PROBLEM ->
Every line in the records below that holds "best" must be identified and copied.

(Stored data entries)

═══

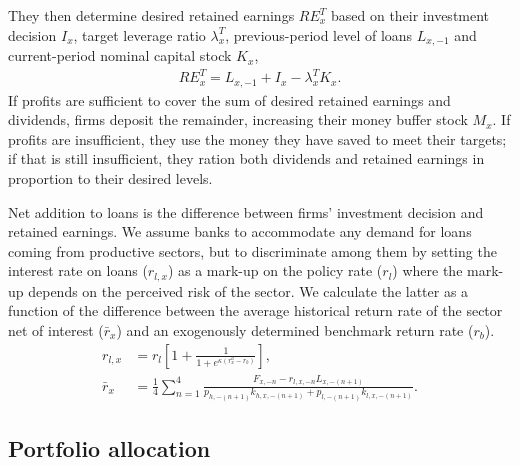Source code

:\documentclass[authoryear]{article}
\begin{document}
They then determine desired retained earnings $RE_x^T$ based on their investment decision $I_x$, target leverage ratio $\lambda_x^T$, previous-period level of loans $L_{x,-1}$ and current-period nominal capital stock $K_x$,
\begin{gather}
RE_x^T = L_{x,-1} + I_x - \lambda_x^T K_x.
\end{gather}
If profits are sufficient to cover the sum of desired retained earnings and dividends, firms deposit the remainder, increasing their money buffer stock $M_x$. If profits are insufficient, they use the money they have saved to meet their targets; if that is still insufficient, they ration both dividends and retained earnings in proportion to their desired levels.

Net addition to loans is the difference between firms' investment decision and retained earnings.
We assume banks to accommodate any demand for loans coming from productive sectors, but to discriminate among them by setting the interest rate on loans ($r_{l,x}$) as a mark-up on the policy rate ($r_l$) where the mark-up depends on the perceived risk of the sector. We calculate the latter as a function of the difference between the average historical return rate of the sector net of interest ($\bar{r}_x$) and an exogenously determined benchmark return rate ($r_b$).
\begin{align}
r_{l,x} &= r_l\left[1 + \frac{1}{1 + e^{\kappa(r_x^a - r_b)}} \right], \\
\bar{r}_x&=\frac{1}{4}\sum_{n=1}^{4}\frac{F_{x,-n}-r_{l,x,-n}L_{x,-(n+1)}}{p_{h,-(n+1)}k_{h,x,-(n+1)}+p_{l,-(n+1)} k_{l,x,-(n+1)}}.
\end{align}

\subsection{Portfolio allocation}
\label{sec:port}
\end{document}
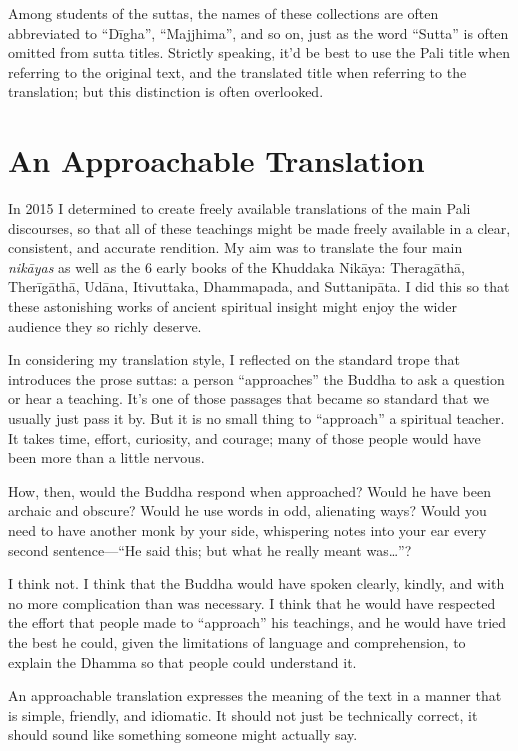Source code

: \documentclass[12pt,openany]{book}%
\begin{document}
Among students of the suttas, the names of these collections are often abbreviated to “\textsanskrit{Dīgha}”, “Majjhima”, and so on, just as the word “Sutta” is often omitted from sutta titles. Strictly speaking, it’d be best to use the Pali title when referring to the original text, and the translated title when referring to the translation; but this distinction is often overlooked.

\section*{An Approachable Translation}

In 2015 I determined to create freely available translations of the main Pali discourses, so that all of these teachings might be made freely available in a clear, consistent, and accurate rendition. My aim was to translate the four main \textit{\textsanskrit{nikāyas}} as well as the 6 early books of the Khuddaka \textsanskrit{Nikāya}: \textsanskrit{Theragāthā}, \textsanskrit{Therīgāthā}, \textsanskrit{Udāna}, Itivuttaka, Dhammapada, and \textsanskrit{Suttanipāta}. I did this so that these astonishing works of ancient spiritual insight might enjoy the wider audience they so richly deserve.

In considering my translation style, I reflected on the standard trope that introduces the prose suttas: a person “approaches” the Buddha to ask a question or hear a teaching. It’s one of those passages that became so standard that we usually just pass it by. But it is no small thing to “approach” a spiritual teacher. It takes time, effort, curiosity, and courage; many of those people would have been more than a little nervous.

How, then, would the Buddha respond when approached? Would he have been archaic and obscure? Would he use words in odd, alienating ways? Would you need to have another monk by your side, whispering notes into your ear every second sentence—“He said this; but what he really meant was…”?

I think not. I think that the Buddha would have spoken clearly, kindly, and with no more complication than was necessary. I think that he would have respected the effort that people made to “approach” his teachings, and he would have tried the best he could, given the limitations of language and comprehension, to explain the Dhamma so that people could understand it.

An approachable translation expresses the meaning of the text in a manner that is simple, friendly, and idiomatic. It should not just be technically correct, it should sound like something someone might actually say.
\end{document}

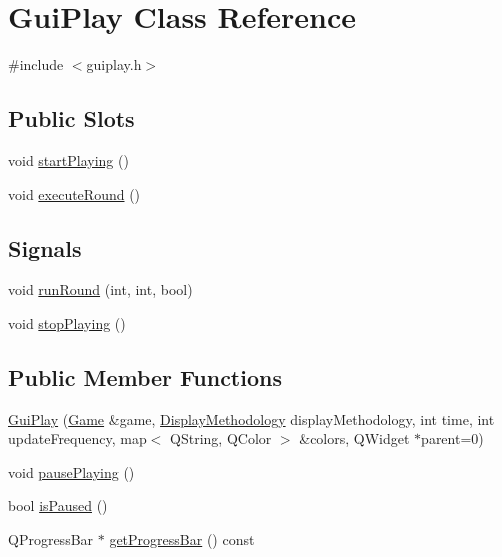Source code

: \hypertarget{class_gui_play}{
\section{GuiPlay Class Reference}
\label{class_gui_play}
}


{\ttfamily \#include $<$guiplay.h$>$}

\subsection*{Public Slots}
\begin{DoxyCompactItemize}
\item 
void \hyperlink{class_gui_play_a3ee52f6eafb9e770ac3c7c08338de5a0}{startPlaying} ()
\item 
void \hyperlink{class_gui_play_a56e08410e19c420ee0b25864178c406c}{executeRound} ()
\end{DoxyCompactItemize}
\subsection*{Signals}
\begin{DoxyCompactItemize}
\item 
void \hyperlink{class_gui_play_a84eda0efc5b7998010283eddfa9cf6b8}{runRound} (int, int, bool)
\item 
void \hyperlink{class_gui_play_abc7f6a475d57e71822b0dff2851497ad}{stopPlaying} ()
\end{DoxyCompactItemize}
\subsection*{Public Member Functions}
\begin{DoxyCompactItemize}
\item 
\hyperlink{class_gui_play_a763720422125bc6ddde93472bc161eee}{GuiPlay} (\hyperlink{class_game}{Game} \&game, \hyperlink{guicommon_8h_ab73f4a618a1a86d78e9cc82ff1c376df}{DisplayMethodology} displayMethodology, int time, int updateFrequency, map$<$ QString, QColor $>$ \&colors, QWidget $\ast$parent=0)
\item 
void \hyperlink{class_gui_play_a28ceab1b46e252e30c9f7858450b0de9}{pausePlaying} ()
\item 
bool \hyperlink{class_gui_play_ae67f437ee24b0bc1758e2176b9c119d5}{isPaused} ()
\item 
QProgressBar $\ast$ \hyperlink{class_gui_play_aeb3c459efc257be1e8dd8846189fb98c}{getProgressBar} () const 
\end{DoxyCompactItemize}


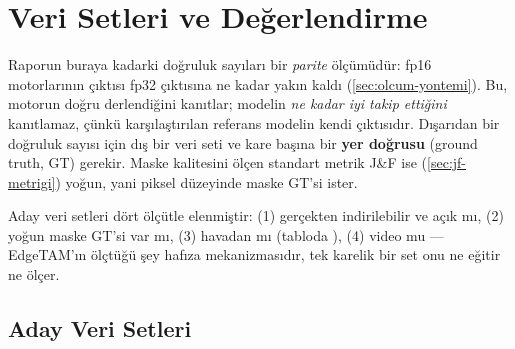 \chapter{Veri Setleri ve Değerlendirme}
\label{ch:veri-setleri}

Raporun buraya kadarki doğruluk sayıları bir \emph{parite} ölçümüdür:
fp16 motorlarının çıktısı fp32 çıktısına ne kadar yakın kaldı
(\cref{sec:olcum-yontemi}). Bu, motorun doğru derlendiğini kanıtlar;
modelin \emph{ne kadar iyi takip ettiğini} kanıtlamaz, çünkü
karşılaştırılan referans modelin kendi çıktısıdır. Dışarıdan bir
doğruluk sayısı için dış bir veri seti ve kare başına bir \textbf{yer
doğrusu} (ground truth, GT) gerekir. Maske kalitesini ölçen standart
metrik J\&F ise (\cref{sec:jf-metrigi}) yoğun, yani piksel düzeyinde
maske GT'si ister.

Aday veri setleri dört ölçütle elenmiştir: (1) gerçekten indirilebilir
ve açık mı, (2) yoğun maske GT'si var mı, (3) havadan mı
(tabloda \hava), (4) video mu --- EdgeTAM'ın ölçtüğü şey hafıza
mekanizmasıdır, tek karelik bir set onu ne eğitir ne ölçer.

\section{Aday Veri Setleri}
\label{sec:aday-veri-setleri}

═══

WORKED SOLUTION ->
Among students of the suttas, the names of these collections are often abbreviated to “\textsanskrit{Dīgha}”, “Majjhima”, and so on, just as the word “Sutta” is often omitted from sutta titles. Strictly speaking, it’d be best to use the Pali title when referring to the original text, and the translated title when referring to the translation; but this distinction is often overlooked.
I think not. I think that the Buddha would have spoken clearly, kindly, and with no more complication than was necessary. I think that he would have respected the effort that people made to “approach” his teachings, and he would have tried the best he could, given the limitations of language and comprehension, to explain the Dhamma so that people could understand it.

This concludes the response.